For every record below, repeat the text exactly and pass over any image.
[Data shown]
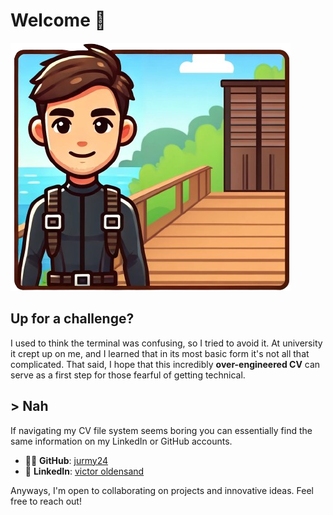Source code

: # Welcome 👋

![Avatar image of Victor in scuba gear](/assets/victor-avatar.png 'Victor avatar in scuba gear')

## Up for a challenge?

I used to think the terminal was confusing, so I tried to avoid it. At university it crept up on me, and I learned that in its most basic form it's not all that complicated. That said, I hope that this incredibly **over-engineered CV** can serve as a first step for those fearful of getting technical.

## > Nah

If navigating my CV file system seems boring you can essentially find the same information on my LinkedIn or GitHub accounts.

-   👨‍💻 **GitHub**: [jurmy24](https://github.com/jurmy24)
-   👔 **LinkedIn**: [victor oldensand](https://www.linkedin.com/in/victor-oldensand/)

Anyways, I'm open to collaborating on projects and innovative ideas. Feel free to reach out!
[/Data shown]
**Output of the task:**
Source code

: # Welcome 👋

![Avatar image of Victor in scuba gear](/assets/victor-avatar.png 'Victor avatar in scuba gear')

## Up for a challenge?

I used to think the terminal was confusing, so I tried to avoid it. At university it crept up on me, and I learned that in its most basic form it's not all that complicated. That said, I hope that this incredibly **over-engineered CV** can serve as a first step for those fearful of getting technical.

## > Nah

If navigating my CV file system seems boring you can essentially find the same information on my LinkedIn or GitHub accounts.

-   👨‍💻 **GitHub**: [jurmy24](https://github.com/jurmy24)
-   👔 **LinkedIn**: [victor oldensand](https://www.linkedin.com/in/victor-oldensand/)

Anyways, I'm open to collaborating on projects and innovative ideas. Feel free to reach out!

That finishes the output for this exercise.